Joules waits for me to reply. When it becomes obvious that I’m not going to, he growls at me again and storms out of the room. He slams my door so hard that a string of lights unfurls from one of the rafters and slips down to the floor in a coil of green and white.
I flop back into my pillows and lift my phone up, ignoring Joules’ advice.
I pull up that “Sweet Honey” video again, my heart pounding strangely when Tam’s face appears on the screen. The very first thing he does when the camera zooms in is wink. And then he’s sliding his tongue across his lower lip and breaking into a dance that I wouldn’t be able to learn if I had ten years to practice. Why does he undulate his hips so much? Oh, and those abs. I could cry over those abs, but mostly because they’re likely to kill me.
Tam has a mouth made for smiling, this perfect pink pout that he knows just how to part for maximum effect. His eyes glitter beneath the pale red shadow on his lids, a faint scrub of dark liner around those sideways teardrop shapes. Perfectly green, like the rolling hills I saw on my way home today.
His skin is a swatch of fresh cream over slick, lean muscles, that strawberry hair tufting out beneath the white beanie he’s wearing in the video. “Sweet Honey” is right. What a name for a song.

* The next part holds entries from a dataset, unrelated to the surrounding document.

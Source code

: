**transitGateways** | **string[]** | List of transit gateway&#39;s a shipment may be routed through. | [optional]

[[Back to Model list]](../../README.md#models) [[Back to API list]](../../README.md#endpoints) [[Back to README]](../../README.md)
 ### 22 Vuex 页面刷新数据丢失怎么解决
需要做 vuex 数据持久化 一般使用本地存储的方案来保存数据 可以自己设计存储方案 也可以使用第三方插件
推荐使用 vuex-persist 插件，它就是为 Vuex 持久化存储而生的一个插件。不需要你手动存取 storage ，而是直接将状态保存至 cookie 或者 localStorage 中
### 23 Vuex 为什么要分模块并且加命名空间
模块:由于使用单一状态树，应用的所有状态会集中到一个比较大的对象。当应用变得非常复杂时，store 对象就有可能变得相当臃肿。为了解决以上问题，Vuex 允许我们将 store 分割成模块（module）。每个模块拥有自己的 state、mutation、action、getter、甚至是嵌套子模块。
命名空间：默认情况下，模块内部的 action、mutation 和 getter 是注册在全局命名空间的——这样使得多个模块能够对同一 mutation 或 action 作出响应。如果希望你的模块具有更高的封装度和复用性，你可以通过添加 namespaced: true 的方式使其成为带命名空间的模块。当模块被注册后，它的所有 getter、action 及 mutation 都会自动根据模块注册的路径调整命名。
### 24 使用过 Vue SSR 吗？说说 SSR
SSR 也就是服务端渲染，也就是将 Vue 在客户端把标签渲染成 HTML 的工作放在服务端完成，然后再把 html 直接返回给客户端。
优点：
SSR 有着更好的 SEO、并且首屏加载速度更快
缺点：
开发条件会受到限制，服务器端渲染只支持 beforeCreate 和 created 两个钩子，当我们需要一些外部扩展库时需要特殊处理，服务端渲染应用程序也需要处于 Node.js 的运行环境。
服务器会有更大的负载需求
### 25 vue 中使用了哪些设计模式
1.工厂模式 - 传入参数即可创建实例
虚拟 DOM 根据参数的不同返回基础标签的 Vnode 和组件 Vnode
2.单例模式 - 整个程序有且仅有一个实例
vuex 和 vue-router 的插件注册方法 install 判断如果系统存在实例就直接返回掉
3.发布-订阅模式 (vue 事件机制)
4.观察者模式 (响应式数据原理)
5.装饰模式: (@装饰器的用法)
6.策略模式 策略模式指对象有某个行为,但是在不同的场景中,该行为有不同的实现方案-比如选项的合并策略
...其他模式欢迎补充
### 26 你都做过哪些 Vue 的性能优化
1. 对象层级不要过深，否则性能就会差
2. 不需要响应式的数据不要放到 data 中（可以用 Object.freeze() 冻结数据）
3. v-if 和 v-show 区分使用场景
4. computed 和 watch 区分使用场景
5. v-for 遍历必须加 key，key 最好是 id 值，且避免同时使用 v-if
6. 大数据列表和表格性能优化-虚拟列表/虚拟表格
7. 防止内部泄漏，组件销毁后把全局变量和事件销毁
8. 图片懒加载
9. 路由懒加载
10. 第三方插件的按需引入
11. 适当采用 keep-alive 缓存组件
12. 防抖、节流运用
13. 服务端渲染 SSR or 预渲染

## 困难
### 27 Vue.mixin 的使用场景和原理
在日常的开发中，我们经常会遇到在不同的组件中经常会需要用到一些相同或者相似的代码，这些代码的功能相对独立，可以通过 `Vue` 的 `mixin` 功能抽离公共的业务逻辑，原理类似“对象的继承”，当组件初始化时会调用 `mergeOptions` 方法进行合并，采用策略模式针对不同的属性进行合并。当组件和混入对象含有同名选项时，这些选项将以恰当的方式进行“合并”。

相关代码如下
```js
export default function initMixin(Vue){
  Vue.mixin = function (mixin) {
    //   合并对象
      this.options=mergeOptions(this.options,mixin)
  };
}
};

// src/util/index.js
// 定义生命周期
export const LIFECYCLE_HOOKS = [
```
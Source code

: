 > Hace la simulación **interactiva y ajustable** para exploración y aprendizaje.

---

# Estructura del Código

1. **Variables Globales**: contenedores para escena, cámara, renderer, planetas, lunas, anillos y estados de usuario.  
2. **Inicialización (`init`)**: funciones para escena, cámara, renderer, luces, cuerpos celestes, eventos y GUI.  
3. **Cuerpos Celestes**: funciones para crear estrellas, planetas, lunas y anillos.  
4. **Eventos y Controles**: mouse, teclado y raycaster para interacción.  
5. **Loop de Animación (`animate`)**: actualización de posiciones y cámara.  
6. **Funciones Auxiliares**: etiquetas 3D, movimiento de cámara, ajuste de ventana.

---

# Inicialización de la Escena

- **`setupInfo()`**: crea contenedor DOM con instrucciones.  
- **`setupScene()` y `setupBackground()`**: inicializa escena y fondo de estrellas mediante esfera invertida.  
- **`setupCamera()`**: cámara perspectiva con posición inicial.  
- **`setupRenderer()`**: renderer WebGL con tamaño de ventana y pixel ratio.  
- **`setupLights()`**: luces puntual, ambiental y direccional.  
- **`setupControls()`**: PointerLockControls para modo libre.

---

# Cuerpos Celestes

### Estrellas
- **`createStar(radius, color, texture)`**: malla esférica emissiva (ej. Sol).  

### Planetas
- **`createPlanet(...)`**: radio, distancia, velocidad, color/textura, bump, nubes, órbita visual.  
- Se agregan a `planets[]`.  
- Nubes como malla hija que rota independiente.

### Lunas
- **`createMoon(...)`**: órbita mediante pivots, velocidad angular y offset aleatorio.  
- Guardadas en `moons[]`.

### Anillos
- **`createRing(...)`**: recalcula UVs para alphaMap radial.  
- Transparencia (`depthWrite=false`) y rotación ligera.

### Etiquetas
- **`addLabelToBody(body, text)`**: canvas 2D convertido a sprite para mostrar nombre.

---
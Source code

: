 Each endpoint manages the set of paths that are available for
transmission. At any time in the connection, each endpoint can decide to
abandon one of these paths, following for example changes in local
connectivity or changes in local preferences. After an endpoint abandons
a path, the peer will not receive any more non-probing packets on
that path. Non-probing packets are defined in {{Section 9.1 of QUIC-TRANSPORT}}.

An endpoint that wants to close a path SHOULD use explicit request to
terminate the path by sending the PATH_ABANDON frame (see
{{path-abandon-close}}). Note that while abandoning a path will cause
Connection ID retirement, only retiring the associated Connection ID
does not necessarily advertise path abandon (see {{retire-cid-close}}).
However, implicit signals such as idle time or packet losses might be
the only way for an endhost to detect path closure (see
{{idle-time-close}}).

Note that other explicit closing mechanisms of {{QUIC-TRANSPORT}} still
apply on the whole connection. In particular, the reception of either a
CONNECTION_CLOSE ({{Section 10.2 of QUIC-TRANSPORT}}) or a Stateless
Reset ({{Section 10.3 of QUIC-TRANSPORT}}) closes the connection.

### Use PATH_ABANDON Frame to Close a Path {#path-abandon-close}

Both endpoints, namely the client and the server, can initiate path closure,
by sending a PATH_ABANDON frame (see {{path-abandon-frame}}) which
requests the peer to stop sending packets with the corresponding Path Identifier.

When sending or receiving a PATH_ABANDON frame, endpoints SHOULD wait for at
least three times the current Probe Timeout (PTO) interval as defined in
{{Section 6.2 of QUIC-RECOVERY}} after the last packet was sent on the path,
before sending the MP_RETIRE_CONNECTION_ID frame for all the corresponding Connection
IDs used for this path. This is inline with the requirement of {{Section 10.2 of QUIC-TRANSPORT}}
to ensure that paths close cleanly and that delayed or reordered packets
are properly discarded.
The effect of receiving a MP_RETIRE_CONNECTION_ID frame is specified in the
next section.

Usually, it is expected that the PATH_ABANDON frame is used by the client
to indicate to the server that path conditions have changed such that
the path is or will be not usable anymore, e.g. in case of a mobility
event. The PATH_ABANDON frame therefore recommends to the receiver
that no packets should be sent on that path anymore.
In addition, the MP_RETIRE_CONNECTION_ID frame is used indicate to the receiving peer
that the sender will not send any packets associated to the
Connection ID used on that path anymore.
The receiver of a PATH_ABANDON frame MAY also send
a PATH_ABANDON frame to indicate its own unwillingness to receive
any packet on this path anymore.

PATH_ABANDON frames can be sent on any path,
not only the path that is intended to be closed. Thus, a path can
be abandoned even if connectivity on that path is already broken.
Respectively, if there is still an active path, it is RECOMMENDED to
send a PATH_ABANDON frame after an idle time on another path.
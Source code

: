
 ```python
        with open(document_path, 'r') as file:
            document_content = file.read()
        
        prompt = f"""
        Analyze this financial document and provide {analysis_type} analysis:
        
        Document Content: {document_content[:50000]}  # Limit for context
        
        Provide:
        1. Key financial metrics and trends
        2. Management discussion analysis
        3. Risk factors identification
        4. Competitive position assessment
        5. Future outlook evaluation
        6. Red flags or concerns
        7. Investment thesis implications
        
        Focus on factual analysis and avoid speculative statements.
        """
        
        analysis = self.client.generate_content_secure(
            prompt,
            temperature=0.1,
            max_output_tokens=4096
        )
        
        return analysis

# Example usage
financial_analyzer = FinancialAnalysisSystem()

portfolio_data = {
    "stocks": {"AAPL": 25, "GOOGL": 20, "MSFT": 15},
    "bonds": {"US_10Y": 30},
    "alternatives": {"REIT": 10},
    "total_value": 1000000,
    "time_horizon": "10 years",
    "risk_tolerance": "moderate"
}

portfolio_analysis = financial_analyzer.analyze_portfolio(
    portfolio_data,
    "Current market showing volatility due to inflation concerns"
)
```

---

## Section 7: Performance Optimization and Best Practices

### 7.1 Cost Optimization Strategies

I can feel this low, soft heat in my belly, this strange sparkling in my chest that makes it difficult to swallow.
With a voice like an angel, the shoulders of a warrior, and cleverly seductive lyrics that have me shifting strangely on my bed … I feel like a dead woman walking.
Laughter peals from my throat, and I don’t stop it. I roll onto my side, clutching my phone against my chest and wishing I’d been matched with literally anyone else.
Does it get any worse than this?
What the hell would you do if you were matched with the world’s most famous pop star?
Prepare to die or fight like hell?
As much as I try to be practical, I know who I am on the inside, and there is only one possible choice for me.
I get up, snag a fresh pack of flashcards from my desk drawer, and get to work.
If I can earn a business degree, I can memorize everything in the world that there is to know about Tam Eyre.